Part Number: ADC12DJ5200RFEVM

Tool/software:

Hi all,

I am currently using the mentioned ADC together with a VCU118 FPGA to develop a quantum random number generator. Part of this is measuring the voltage of two photodiodes and creating a histogram. To be more specific, values are taken from both of the ADC channels and then the values are used as position in a 2D array, where the value at that position gets incremented by one, essentially forming a histogram.

With the current experimental set up, I am expecting to see a Gaussian, which is what I see, however, I am also seeing some lines forming both horizontally and vertically. The lines seem to be roughly spaced by values of 16, which corresponds to 4 bits and as I saw in the datasheet, the ENOB of the ADC is approximately 8 bits. Could this be due to ENOB? I also took the same ADC values, right shifted them by 4 and then plotted the same histogram, at which point the Gaussian looked fine, without any lines.

I have checked the transport layer, the data I am receiving looks to be fine without any discontinuities. I am transferring data from the FPGA to the PC over PCIe. The only discontinuities I see in the received signal are caused by PCIe implementation on the FPGA not being completely continuous, however, that should not impact the histogram in any meaningful way. I have also taken a look at the same histogram plot with the ADC connected to sine wave generators, they also showed the same patterned lines.

Please let me know whether this is just an intrinsic quality to the ADC or whether I am doing something wrong. I have attached a picture of the histogram (and a zoomed version) to show the lines. Thank you for the help!

  • Hello Marius,

    Can you just confirm something for me about your plots, I am assuming that if the color is brighter it means that the specific point is getting sampled more often correct?
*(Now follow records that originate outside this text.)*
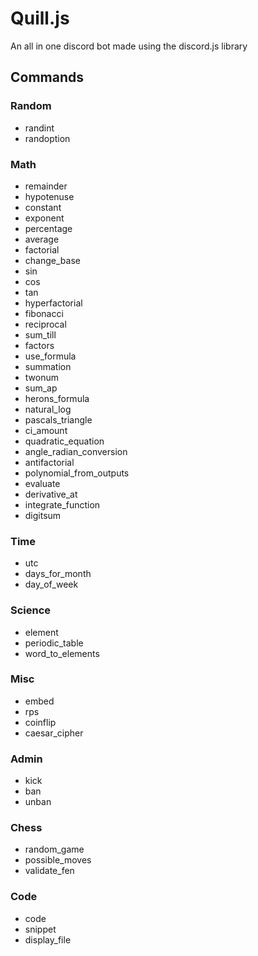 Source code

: # Quill.js

An all in one discord bot made using the discord.js library

## Commands

### Random

- randint
- randoption

### Math

- remainder
- hypotenuse
- constant
- exponent
- percentage
- average
- factorial
- change_base
- sin
- cos
- tan
- hyperfactorial
- fibonacci
- reciprocal
- sum_till
- factors
- use_formula
- summation
- twonum
- sum_ap
- herons_formula
- natural_log
- pascals_triangle
- ci_amount
- quadratic_equation
- angle_radian_conversion
- antifactorial
- polynomial_from_outputs
- evaluate
- derivative_at
- integrate_function
- digitsum

### Time

- utc
- days_for_month
- day_of_week

### Science

- element
- periodic_table
- word_to_elements

### Misc

- embed
- rps
- coinflip
- caesar_cipher

### Admin

- kick
- ban
- unban

### Chess

- random_game
- possible_moves
- validate_fen

### Code

- code
- snippet
- display_file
    If this is the case this could be happening because your input is not coherent to the sampling frequency and you are just essentially sampling the same point of the signal over and over. To fix this try inputting a prime coherent tone to the ADC.

    Best,

    Eric

  • Hi Eric,

    Yes, that is indeed correct.

    I don't think I can make this coherent, if coherency even applies in this case. I am sampling the data from a 1.6 GHz bandwidth photodiode (Thorlabs PDB480C https://www.thorlabs.de/thorproduct.cfm?partnumber=PDB480C-AC). Random light fluctuations are input in to the photodiode so the output of the photodiode should also be random.

    However, I realized another potential problem. I was initially advised to sample the photodiode at 2 times its bandwidth, so as to capture the full frequency spectra. Currently I am sampling at 2.5 GHz. I suppose it could be the case that due to the bandwidth of the photodiode being lower than the sampling frequency, the photodiode may not be quick enough to change the output before the second sample. I will try lower frequency sampling.

    But just to make sure, this should not be caused by some properties of the ADC? I still have that doubt because of the spacing between the lines being 16.

    Thank you for your help!

  • Hi Marius,

    Yes I agree in the random light case this could be an issue but I was wondering if you could try this experiment with a sine wave input to help narrow down the problem.

    This sampling frequency seems like it might be to low for the signal you are trying to sample, if your signal has a 1.6 GHz BW then your sampling frequency would need to at least 3.2 GHz to avoid the signal aliasing across Nyquist zones. (This also assumes that your signal is centered perfectly in the first nyquist zone) I would recommend trying to sample the signal at a much higher sampling rate and post processing the data to only extract data from the band of interest.

    I can not think of any property of the ADC that could be causing these periodic 16 sample lines other then what I have previously mentioned in this post.

    Best,

    Eric 

  • Hi Eric,

    I connected a 200 MHz sine wave with a 50/50 splitter to both of the channels of the board. Unfortunately, it still seems like there's some patterns.

    In regards to the photodiodes, initially I thought that perhaps due to faster sampling in comparison to bandwidth, there's an increased chance of sampling the same value twice. However, I tried to downsample the data and unfortunately there was still the same issue present. I will try higher frequency sampling, but I am not sure how it will help, since I don't think aliasing applies in this case seeing how the output signal is supposed to be random.

    I have attached some images to illustrate. First image is the 200 MHz sine waves without dithering, second image is the same sine waves but with small amplitude dithering, and last image is the photodiodes without dithering, which show even worse results. It seems like dithering also has a significant impact.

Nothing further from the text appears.